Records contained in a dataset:
# # # #

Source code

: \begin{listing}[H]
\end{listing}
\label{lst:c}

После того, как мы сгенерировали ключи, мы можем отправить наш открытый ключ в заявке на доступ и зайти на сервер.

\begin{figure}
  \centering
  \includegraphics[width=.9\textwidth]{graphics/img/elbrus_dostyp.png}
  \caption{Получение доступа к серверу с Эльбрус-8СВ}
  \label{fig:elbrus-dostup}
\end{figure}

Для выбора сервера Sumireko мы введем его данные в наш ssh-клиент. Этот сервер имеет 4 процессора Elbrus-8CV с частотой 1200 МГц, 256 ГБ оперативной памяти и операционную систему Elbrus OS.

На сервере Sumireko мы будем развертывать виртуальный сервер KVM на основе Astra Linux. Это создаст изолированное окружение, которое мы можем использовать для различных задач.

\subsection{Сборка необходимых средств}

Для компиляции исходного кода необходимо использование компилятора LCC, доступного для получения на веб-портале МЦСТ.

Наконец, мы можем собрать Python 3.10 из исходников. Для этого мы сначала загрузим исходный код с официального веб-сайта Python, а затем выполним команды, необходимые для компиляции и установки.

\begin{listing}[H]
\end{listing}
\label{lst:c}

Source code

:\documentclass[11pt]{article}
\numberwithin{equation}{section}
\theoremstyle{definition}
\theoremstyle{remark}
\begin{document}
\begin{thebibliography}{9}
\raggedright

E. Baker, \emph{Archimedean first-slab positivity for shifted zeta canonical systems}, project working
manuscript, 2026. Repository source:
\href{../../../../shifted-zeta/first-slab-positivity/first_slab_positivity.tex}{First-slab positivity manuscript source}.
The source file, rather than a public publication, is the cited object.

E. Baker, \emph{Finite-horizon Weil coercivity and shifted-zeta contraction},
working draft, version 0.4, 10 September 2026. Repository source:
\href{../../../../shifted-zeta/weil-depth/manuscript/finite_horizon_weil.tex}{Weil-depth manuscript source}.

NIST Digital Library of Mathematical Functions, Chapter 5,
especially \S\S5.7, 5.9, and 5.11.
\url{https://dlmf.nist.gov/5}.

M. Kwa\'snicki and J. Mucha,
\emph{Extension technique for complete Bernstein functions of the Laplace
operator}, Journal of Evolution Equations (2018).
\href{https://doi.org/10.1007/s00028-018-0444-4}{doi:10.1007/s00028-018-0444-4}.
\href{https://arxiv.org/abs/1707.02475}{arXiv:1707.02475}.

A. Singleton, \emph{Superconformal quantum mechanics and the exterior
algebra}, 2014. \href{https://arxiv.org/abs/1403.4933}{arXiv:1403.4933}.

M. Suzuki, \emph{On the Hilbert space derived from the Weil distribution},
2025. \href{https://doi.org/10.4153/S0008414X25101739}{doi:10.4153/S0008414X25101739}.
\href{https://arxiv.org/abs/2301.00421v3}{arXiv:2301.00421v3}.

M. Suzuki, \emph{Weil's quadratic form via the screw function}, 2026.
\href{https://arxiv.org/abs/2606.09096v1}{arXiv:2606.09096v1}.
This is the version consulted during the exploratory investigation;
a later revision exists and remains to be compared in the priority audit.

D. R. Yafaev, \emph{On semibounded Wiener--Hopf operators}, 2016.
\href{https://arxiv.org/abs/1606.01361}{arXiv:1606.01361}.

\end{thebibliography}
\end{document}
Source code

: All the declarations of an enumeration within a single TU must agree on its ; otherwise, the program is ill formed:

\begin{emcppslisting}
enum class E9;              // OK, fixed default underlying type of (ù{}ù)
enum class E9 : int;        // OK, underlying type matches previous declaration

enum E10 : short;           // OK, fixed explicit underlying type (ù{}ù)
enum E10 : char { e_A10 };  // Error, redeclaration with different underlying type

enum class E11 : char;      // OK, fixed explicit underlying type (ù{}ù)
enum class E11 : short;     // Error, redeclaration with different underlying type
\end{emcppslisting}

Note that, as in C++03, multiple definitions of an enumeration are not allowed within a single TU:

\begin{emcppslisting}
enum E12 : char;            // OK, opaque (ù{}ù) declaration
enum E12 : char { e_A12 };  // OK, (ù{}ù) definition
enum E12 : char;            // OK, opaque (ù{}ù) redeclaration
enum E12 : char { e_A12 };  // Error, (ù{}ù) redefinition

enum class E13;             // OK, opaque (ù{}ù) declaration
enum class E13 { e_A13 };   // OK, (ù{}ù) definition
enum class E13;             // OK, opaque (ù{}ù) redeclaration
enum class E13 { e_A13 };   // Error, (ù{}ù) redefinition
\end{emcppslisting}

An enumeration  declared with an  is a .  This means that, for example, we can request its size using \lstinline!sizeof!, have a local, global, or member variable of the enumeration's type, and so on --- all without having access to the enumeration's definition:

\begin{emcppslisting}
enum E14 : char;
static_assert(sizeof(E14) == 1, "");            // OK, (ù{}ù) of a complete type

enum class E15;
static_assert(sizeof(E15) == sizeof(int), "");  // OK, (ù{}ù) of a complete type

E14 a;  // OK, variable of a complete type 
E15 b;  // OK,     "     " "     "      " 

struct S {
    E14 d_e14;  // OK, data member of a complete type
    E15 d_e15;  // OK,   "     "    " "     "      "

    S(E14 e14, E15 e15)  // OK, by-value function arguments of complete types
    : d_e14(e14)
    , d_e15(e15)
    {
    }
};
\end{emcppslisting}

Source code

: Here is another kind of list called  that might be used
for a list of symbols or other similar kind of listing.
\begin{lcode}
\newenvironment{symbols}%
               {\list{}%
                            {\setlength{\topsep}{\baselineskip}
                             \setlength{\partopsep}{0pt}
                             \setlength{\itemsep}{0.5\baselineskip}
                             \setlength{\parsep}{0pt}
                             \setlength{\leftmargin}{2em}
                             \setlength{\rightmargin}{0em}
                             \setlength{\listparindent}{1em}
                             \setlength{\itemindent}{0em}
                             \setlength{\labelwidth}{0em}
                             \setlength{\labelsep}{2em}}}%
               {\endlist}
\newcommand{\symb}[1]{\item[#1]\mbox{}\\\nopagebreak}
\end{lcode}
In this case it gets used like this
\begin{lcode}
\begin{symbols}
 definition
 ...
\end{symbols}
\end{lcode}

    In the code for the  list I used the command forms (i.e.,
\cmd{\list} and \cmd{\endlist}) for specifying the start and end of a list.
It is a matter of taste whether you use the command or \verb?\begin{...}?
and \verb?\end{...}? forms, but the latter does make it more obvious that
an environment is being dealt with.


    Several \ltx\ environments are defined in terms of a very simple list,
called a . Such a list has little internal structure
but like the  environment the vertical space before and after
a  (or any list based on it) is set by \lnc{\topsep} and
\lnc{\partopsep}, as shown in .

# # # #

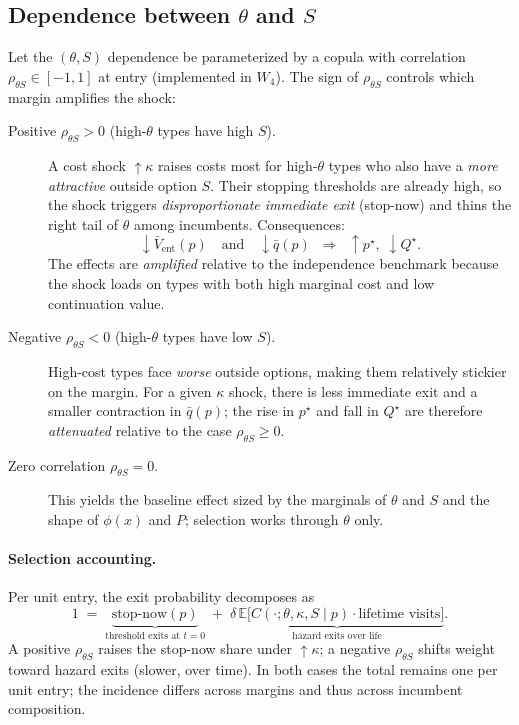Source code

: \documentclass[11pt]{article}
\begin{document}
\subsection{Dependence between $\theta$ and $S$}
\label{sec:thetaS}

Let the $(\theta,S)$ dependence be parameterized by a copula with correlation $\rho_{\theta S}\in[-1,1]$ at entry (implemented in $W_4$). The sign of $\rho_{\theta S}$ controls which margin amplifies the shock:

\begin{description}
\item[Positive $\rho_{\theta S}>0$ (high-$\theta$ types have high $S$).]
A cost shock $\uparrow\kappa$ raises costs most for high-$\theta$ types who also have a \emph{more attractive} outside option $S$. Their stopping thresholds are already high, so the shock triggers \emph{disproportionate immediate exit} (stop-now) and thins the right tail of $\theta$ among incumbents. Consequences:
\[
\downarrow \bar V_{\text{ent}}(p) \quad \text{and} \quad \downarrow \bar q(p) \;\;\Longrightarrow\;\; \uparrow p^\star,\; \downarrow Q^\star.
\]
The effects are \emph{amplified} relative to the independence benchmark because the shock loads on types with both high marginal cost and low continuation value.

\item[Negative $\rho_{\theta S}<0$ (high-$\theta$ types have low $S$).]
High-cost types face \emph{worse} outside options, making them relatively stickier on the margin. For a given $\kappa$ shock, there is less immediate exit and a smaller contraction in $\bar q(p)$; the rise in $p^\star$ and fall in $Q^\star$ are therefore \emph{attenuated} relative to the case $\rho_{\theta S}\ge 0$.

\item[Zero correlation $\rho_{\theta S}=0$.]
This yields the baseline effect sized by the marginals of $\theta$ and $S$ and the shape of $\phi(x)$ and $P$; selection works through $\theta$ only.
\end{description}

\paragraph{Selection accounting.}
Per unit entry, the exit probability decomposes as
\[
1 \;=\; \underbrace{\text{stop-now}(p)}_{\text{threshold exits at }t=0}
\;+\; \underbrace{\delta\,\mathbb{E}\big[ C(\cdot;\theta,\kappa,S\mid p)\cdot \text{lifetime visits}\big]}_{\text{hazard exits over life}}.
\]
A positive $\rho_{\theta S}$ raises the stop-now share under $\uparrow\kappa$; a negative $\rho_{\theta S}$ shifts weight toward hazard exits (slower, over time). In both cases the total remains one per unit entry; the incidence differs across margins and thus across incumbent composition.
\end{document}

# # # #

PROBLEM TO SOLVE: Check every line of the data for the string "exits". Give the number of lines that have it, and only that.

THE COMPLETED TASK: 3